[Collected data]
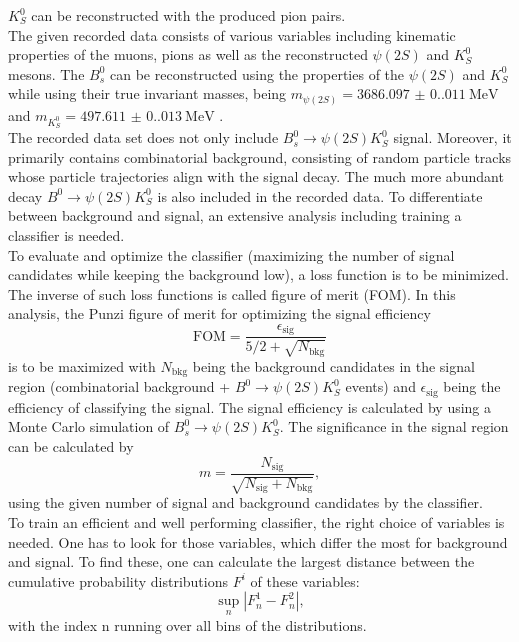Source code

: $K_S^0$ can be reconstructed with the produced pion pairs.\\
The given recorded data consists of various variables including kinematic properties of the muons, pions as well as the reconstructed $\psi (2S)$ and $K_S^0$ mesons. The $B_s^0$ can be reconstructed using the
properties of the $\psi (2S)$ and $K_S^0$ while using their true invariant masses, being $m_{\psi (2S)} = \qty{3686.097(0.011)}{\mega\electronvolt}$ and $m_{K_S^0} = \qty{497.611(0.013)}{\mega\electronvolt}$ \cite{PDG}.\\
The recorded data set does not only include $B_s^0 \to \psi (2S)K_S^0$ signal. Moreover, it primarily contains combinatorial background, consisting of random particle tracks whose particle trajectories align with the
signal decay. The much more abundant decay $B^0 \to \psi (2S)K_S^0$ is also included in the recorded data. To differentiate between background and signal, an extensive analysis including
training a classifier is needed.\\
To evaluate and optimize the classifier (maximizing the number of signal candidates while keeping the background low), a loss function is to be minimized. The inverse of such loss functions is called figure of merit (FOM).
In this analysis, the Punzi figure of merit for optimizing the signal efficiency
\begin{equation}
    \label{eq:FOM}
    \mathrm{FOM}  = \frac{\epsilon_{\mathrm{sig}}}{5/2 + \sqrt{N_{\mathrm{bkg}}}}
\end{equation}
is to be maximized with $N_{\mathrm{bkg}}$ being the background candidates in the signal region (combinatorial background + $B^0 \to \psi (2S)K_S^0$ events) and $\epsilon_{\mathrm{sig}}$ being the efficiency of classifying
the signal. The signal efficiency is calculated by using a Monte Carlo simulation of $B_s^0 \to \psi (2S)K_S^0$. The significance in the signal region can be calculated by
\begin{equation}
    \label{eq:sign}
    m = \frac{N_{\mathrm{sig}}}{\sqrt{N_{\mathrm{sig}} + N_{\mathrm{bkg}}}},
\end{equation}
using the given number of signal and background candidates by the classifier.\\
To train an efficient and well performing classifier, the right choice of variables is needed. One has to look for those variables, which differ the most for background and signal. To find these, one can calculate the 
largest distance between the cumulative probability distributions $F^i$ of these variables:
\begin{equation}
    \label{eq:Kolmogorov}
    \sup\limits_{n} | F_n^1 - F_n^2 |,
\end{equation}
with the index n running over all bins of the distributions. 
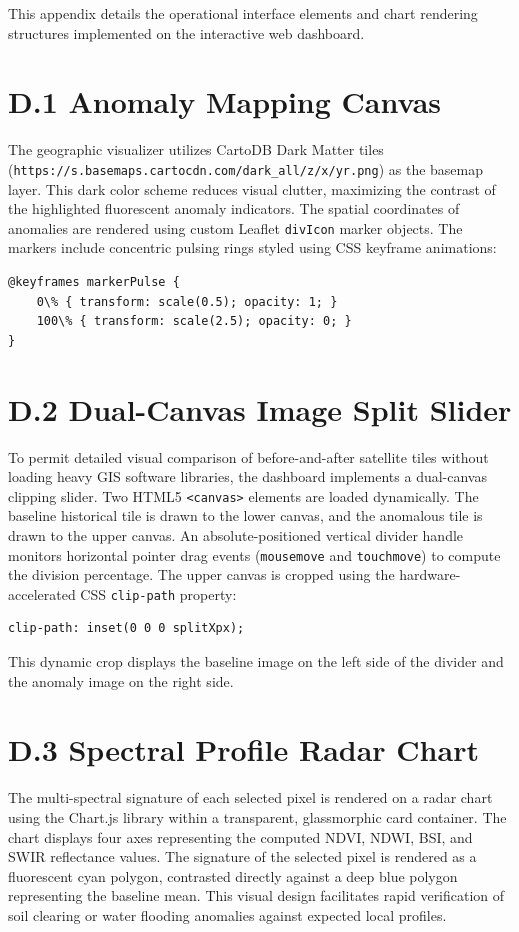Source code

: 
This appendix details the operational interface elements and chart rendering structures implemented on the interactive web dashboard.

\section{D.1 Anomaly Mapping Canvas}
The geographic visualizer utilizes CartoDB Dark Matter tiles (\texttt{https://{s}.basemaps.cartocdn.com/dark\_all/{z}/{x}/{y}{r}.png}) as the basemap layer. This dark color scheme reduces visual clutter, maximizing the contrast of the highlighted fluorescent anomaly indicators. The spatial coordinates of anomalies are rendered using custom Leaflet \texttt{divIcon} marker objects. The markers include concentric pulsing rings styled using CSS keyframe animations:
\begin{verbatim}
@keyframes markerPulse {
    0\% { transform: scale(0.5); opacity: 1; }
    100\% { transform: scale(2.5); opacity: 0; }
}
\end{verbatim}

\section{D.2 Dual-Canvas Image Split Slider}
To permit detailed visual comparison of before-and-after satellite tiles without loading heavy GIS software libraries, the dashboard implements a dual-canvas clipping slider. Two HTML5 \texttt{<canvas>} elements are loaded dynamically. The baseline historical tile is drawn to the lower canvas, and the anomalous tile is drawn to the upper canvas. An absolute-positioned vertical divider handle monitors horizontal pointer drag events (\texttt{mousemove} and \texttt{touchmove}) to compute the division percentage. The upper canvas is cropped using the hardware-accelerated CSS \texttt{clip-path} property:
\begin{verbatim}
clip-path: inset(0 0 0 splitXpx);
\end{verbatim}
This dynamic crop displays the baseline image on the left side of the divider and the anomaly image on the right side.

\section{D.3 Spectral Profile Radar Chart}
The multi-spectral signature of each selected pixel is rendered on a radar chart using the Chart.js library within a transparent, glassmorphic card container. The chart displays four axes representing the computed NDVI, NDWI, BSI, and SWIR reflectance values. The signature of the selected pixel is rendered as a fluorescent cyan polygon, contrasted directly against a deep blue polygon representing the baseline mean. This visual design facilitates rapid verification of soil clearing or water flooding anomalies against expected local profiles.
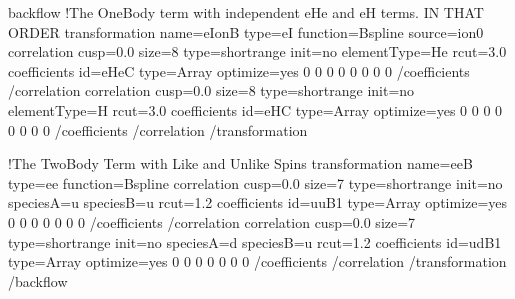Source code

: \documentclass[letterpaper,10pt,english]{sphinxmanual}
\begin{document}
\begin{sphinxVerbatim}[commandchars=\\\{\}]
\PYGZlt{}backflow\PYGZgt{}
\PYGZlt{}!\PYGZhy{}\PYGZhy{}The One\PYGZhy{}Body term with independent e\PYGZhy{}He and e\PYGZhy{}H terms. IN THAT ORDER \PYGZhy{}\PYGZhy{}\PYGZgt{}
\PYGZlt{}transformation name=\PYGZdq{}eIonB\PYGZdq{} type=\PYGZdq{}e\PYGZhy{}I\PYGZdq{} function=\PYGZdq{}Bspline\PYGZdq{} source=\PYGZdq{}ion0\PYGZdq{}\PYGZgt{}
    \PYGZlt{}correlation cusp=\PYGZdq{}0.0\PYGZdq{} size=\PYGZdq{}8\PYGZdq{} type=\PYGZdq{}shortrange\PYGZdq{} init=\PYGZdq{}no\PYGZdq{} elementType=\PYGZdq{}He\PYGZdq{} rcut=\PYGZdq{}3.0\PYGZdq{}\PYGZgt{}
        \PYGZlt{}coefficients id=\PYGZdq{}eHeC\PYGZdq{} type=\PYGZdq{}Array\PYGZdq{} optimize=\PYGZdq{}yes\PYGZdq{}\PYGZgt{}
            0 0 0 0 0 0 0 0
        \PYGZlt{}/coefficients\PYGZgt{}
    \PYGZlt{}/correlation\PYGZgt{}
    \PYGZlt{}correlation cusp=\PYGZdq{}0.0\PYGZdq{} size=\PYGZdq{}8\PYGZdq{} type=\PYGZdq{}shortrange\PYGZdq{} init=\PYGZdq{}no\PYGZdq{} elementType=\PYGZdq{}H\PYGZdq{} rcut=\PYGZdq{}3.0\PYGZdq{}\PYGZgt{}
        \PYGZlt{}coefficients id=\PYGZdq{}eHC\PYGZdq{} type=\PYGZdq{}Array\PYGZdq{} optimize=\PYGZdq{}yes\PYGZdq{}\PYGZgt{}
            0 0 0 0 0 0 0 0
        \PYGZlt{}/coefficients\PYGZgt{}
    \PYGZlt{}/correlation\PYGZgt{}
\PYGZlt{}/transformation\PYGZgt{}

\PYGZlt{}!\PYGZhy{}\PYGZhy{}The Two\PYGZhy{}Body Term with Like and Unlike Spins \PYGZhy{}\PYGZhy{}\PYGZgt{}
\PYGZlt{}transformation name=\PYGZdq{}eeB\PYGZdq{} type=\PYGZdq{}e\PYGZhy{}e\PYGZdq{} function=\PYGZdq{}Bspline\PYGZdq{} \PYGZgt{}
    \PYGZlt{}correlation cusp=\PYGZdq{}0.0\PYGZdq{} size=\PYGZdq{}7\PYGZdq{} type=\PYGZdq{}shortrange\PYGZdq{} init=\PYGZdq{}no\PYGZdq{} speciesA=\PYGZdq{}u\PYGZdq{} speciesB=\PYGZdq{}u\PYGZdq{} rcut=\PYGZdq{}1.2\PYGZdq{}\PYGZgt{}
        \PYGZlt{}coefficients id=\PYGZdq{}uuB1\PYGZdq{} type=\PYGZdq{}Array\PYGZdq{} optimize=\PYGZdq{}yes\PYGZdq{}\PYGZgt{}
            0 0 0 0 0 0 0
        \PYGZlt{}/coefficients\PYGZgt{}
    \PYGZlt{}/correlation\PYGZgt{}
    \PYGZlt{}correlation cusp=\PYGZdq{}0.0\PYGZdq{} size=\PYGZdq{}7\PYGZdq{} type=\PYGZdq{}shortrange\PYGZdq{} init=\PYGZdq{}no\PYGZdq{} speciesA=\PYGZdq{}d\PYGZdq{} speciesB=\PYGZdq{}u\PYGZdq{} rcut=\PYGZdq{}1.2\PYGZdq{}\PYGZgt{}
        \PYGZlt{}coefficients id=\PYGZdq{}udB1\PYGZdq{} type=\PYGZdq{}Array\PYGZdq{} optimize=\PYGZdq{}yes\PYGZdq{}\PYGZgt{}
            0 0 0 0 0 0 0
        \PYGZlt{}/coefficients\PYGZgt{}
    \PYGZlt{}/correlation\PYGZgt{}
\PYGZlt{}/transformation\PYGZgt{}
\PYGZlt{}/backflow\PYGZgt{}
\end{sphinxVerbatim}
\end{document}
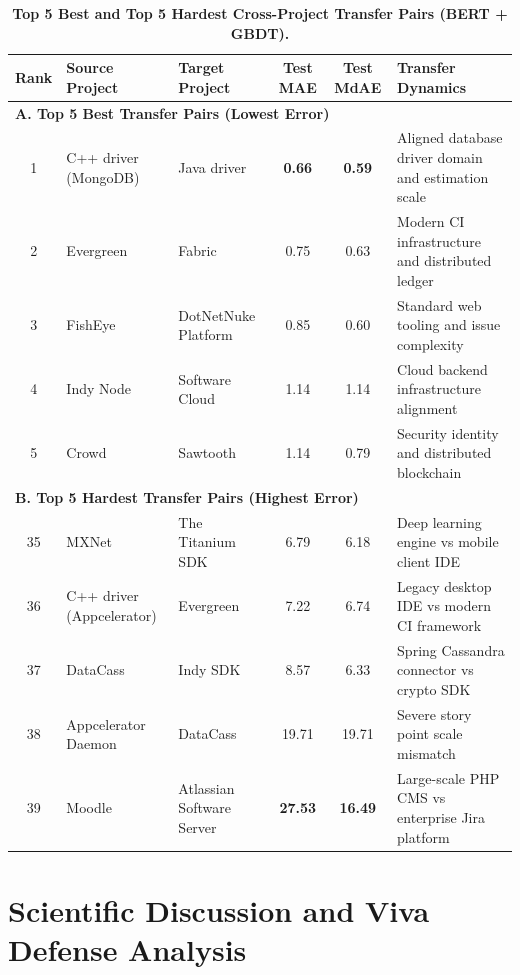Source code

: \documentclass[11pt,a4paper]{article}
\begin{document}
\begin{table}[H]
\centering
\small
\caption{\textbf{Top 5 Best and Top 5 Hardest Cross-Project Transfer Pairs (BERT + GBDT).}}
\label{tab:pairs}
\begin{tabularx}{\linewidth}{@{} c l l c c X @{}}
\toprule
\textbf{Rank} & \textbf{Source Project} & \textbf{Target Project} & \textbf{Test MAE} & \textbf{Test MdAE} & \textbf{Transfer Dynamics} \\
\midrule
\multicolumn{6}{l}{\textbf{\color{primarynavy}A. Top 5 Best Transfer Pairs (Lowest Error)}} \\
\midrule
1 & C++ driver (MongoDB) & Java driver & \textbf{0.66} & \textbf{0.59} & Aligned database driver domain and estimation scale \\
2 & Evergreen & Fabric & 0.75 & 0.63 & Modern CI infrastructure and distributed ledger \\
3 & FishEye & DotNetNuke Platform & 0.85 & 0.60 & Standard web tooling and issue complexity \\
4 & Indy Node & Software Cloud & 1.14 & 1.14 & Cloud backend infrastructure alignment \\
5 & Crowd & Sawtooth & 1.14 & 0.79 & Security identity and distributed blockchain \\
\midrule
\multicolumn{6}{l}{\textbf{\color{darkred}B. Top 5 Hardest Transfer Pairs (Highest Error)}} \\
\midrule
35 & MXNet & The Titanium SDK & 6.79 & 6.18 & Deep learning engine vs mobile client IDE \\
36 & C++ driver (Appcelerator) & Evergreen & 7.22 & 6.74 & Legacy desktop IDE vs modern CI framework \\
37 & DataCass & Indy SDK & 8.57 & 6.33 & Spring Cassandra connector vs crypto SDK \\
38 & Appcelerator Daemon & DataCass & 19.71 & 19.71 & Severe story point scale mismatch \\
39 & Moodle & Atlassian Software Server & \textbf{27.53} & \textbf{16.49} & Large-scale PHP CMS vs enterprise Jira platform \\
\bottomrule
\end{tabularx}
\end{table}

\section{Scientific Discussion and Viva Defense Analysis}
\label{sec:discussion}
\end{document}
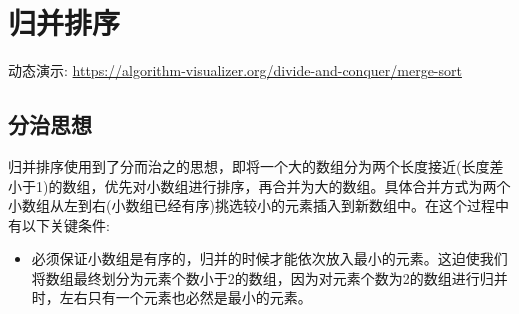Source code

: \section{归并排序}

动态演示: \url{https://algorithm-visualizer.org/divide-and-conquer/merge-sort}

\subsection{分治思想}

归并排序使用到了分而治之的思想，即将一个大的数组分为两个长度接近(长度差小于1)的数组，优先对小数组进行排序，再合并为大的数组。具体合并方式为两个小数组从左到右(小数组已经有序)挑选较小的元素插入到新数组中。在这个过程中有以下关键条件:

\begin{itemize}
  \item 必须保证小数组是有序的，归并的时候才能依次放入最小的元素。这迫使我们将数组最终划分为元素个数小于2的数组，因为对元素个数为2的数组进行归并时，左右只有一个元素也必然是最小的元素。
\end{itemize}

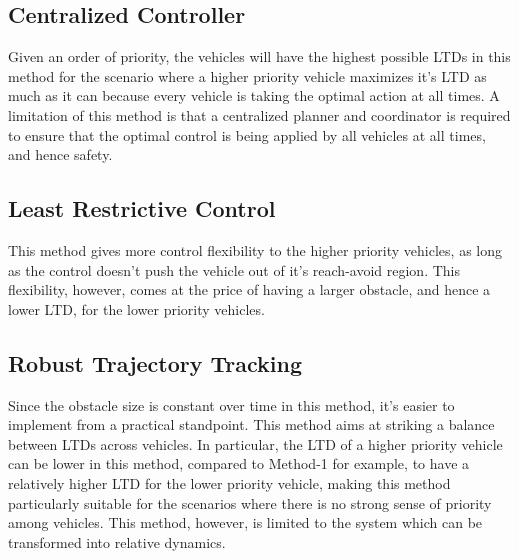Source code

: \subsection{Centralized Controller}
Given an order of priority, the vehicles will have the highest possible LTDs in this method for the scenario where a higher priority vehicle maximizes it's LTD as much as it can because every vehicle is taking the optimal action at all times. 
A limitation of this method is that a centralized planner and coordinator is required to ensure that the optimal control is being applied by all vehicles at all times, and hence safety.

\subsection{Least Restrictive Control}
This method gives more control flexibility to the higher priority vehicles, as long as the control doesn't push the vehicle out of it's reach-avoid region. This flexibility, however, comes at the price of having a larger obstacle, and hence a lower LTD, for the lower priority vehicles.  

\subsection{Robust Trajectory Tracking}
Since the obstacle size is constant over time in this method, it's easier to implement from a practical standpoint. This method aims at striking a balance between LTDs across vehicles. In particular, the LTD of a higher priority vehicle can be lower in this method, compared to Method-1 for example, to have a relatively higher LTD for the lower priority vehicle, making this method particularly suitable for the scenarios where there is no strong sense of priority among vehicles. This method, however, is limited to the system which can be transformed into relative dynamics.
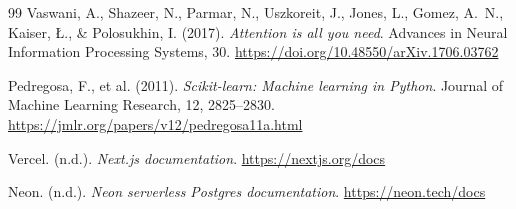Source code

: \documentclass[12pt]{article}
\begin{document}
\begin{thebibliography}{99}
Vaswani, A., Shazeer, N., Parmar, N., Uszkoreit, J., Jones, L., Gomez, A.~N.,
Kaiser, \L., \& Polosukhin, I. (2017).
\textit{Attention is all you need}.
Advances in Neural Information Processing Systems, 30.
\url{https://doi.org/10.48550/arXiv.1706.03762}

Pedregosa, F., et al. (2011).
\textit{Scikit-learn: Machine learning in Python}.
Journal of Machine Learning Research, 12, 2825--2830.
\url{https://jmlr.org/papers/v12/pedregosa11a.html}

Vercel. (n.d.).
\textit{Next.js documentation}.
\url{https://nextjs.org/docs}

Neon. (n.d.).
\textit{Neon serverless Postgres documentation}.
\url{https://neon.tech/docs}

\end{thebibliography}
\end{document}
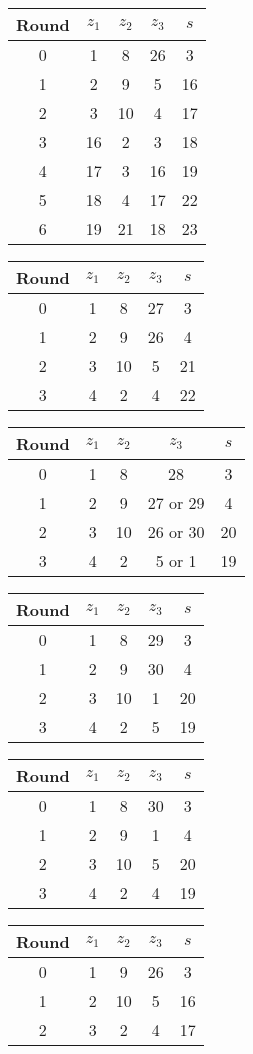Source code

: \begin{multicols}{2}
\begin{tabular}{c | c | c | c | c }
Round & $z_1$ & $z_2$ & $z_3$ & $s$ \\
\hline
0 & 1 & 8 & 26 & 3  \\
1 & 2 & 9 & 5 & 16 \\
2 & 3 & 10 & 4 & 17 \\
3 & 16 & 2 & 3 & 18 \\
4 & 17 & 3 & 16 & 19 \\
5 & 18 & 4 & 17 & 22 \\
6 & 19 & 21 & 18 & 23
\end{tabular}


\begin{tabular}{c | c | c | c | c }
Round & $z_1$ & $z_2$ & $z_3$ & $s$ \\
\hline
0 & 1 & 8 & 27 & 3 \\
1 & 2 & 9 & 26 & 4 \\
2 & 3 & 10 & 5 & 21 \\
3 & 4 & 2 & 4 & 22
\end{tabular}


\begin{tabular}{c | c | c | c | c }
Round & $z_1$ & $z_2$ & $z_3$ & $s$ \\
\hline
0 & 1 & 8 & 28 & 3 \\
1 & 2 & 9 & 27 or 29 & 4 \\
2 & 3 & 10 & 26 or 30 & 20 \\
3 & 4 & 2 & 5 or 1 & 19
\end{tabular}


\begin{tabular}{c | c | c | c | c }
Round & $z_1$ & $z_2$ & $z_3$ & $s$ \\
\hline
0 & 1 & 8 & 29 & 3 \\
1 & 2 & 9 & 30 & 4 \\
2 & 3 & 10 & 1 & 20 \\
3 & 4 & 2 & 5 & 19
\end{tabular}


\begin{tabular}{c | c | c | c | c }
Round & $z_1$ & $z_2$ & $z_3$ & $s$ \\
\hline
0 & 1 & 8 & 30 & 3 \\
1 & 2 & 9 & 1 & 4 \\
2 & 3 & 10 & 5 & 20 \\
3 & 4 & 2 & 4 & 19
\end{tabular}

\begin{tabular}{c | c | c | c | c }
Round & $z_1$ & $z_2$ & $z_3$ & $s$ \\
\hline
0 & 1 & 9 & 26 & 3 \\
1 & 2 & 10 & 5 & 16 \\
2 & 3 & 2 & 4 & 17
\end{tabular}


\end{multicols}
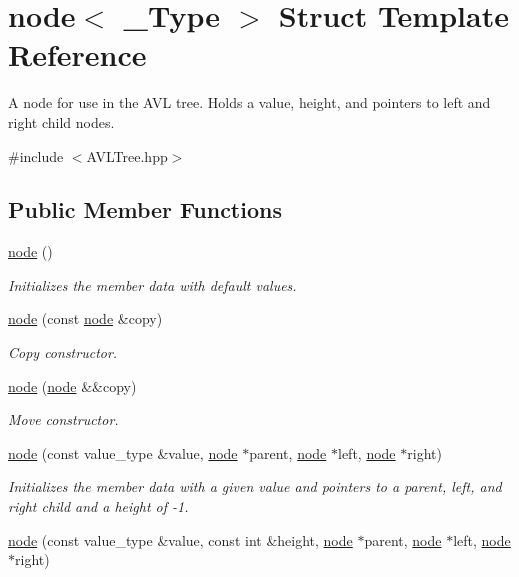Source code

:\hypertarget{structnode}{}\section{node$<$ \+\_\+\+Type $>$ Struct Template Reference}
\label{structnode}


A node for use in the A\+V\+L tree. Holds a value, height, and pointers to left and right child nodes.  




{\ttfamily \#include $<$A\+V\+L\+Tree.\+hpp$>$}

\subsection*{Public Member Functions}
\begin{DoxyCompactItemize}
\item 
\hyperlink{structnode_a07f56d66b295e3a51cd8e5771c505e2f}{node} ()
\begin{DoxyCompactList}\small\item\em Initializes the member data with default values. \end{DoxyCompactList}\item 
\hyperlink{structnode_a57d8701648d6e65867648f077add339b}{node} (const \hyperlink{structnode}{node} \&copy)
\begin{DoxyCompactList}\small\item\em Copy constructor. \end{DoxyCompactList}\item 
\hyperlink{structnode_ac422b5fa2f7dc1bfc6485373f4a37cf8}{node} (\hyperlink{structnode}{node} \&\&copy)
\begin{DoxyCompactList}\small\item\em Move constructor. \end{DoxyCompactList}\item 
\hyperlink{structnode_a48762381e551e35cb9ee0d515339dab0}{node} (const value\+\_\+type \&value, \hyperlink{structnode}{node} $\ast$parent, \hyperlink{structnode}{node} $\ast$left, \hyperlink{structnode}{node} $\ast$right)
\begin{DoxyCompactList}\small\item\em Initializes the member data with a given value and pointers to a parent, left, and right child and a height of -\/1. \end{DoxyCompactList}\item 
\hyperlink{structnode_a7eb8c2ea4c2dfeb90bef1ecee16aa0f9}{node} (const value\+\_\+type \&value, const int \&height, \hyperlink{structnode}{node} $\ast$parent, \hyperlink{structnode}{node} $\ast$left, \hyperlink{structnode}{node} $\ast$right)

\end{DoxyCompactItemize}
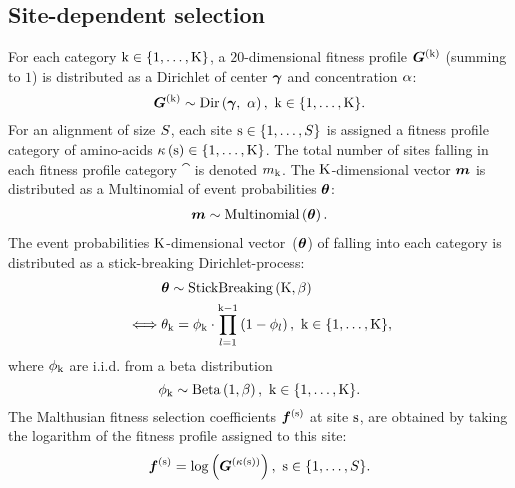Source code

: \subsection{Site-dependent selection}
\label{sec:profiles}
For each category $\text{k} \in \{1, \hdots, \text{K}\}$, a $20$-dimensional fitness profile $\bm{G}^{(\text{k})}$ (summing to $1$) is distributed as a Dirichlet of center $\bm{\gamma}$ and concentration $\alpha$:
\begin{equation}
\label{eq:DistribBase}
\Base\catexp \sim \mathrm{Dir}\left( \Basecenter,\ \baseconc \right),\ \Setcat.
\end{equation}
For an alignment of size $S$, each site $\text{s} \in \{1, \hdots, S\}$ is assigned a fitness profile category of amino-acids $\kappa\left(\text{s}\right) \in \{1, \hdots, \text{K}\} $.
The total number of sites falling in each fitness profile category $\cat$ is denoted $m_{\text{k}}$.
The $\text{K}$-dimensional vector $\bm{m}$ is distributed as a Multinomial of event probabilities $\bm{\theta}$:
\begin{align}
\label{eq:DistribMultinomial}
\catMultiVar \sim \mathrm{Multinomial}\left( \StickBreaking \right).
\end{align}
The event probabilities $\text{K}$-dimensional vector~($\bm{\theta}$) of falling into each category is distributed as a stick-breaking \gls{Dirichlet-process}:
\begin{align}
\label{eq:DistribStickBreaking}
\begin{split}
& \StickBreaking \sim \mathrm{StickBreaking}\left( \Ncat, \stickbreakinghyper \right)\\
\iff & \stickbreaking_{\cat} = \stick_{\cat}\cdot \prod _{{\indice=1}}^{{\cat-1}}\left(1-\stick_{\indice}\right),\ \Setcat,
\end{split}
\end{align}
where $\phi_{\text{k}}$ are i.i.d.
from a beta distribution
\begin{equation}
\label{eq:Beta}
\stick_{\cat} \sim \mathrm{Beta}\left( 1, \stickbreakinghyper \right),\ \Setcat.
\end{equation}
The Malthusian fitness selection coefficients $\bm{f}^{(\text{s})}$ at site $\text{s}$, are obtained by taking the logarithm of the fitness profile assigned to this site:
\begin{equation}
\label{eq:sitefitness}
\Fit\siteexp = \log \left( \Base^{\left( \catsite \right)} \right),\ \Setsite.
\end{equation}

[EXERCISE DESCRIPTION] Could you find every line in the records above that contains the word "DataCass" and copy it?

[SOLUTION TO THIS TASK]
37 & DataCass & Indy SDK & 8.57 & 6.33 & Spring Cassandra connector vs crypto SDK \\
38 & Appcelerator Daemon & DataCass & 19.71 & 19.71 & Severe story point scale mismatch \\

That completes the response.